Bangladesh will continue to be able to bring back undeclared funds from abroad by paying taxes without facing any questions, as the authorities have abandoned the plan to end the provision for FY 2022-23.

Staff Correspondentbdnews24.com
Published : 29 June 2022, 09:26 PM
Updated : 29 June 2022, 09:26 PM

The government has passed the Finance Bill for 2022-23 with a modified provision offering amnesty to the money launderers.

Finance Minister AHM Mustafa Kamal had proposed a 15 percent tax on immovable property located abroad, and a 10 percent tax on movable property that has not been brought back to the country.

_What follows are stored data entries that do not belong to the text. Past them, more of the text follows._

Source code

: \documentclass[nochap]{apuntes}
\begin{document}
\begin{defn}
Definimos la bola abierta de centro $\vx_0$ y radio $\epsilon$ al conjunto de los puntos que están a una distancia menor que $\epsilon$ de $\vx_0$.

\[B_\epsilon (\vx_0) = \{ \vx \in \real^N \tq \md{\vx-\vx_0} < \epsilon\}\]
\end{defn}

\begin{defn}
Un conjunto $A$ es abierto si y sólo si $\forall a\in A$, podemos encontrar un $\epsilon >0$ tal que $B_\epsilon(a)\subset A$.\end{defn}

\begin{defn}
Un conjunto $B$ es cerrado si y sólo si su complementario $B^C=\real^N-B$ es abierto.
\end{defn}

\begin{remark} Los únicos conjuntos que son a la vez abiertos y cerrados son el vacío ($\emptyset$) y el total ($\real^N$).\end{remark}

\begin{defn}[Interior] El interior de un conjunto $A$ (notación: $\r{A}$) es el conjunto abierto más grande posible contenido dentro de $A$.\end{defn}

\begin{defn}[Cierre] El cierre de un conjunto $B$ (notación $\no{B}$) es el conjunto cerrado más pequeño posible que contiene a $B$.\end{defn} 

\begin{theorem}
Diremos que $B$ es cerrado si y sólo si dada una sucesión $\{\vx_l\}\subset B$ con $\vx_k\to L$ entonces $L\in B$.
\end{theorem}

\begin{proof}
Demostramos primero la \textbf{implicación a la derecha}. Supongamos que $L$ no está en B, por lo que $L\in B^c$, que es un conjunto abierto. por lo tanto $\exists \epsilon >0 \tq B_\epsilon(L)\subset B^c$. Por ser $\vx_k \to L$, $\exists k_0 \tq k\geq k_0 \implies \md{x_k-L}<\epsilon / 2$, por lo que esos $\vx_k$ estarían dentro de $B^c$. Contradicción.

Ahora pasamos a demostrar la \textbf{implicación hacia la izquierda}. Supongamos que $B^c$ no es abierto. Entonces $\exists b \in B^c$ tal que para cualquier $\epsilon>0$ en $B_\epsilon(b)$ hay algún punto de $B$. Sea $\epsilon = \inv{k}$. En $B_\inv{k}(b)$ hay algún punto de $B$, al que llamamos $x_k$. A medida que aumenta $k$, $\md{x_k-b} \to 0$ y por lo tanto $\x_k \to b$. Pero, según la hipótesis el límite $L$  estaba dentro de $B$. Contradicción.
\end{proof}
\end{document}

He had also proposed 7 percent tax on money coming into Bangladesh as part of his efforts to fund the Tk 6.78 trillion expenditure he has planned, drawing intense criticism that the option will encourage money laundering.

In the revised bill that was passed in parliament on Wednesday, the minister dropped the options to legalise properties, both movable and immovable, located abroad.

He retained the scope of bringing funds, raising the tax rate slightly to 7.5 percent. No agency will want to know the source of the funds, according to the provision.

A new rule has also been included in the revised provision: if a Bangladeshi is found to have undisclosed properties abroad, they will be fined. The fines will be equal to the “fair value” of the property.

The authorities will be able to confiscate properties of the person or their representative for the collection of the fines. Tax officials will also be able to investigate the properties abroad.

CORPORATE TAX

Kamal also brought changes to the provision cutting corporate tax rates for listed and unlisted companies.

If all earnings, along with spending and investments over Tk 3.6 million, are shown in bank accounts, the tax rate for unlisted companies has been cut to 27.5 percent from 30 percent and to 22.5 percent from 25 percent for one-person companies. In the proposal, the government had kept the minimum spending at Tk 1.2 million.

For listed companies with 10 percent IPO, Kamal had propose to cut the tax rate from 22.5 percent to 20 percent, but companies with less than that will be subjected to a tax rate of 22.5 percent.

The tax rate for companies failing to meet these conditions has been raised from 22.5 percent to 25 percent.

Kamal had proposed to make proof of tax return submission mandatory for a vast number of activities for individuals and organisations.

In the revised bill, he relaxed the rules, retaining them only for individuals.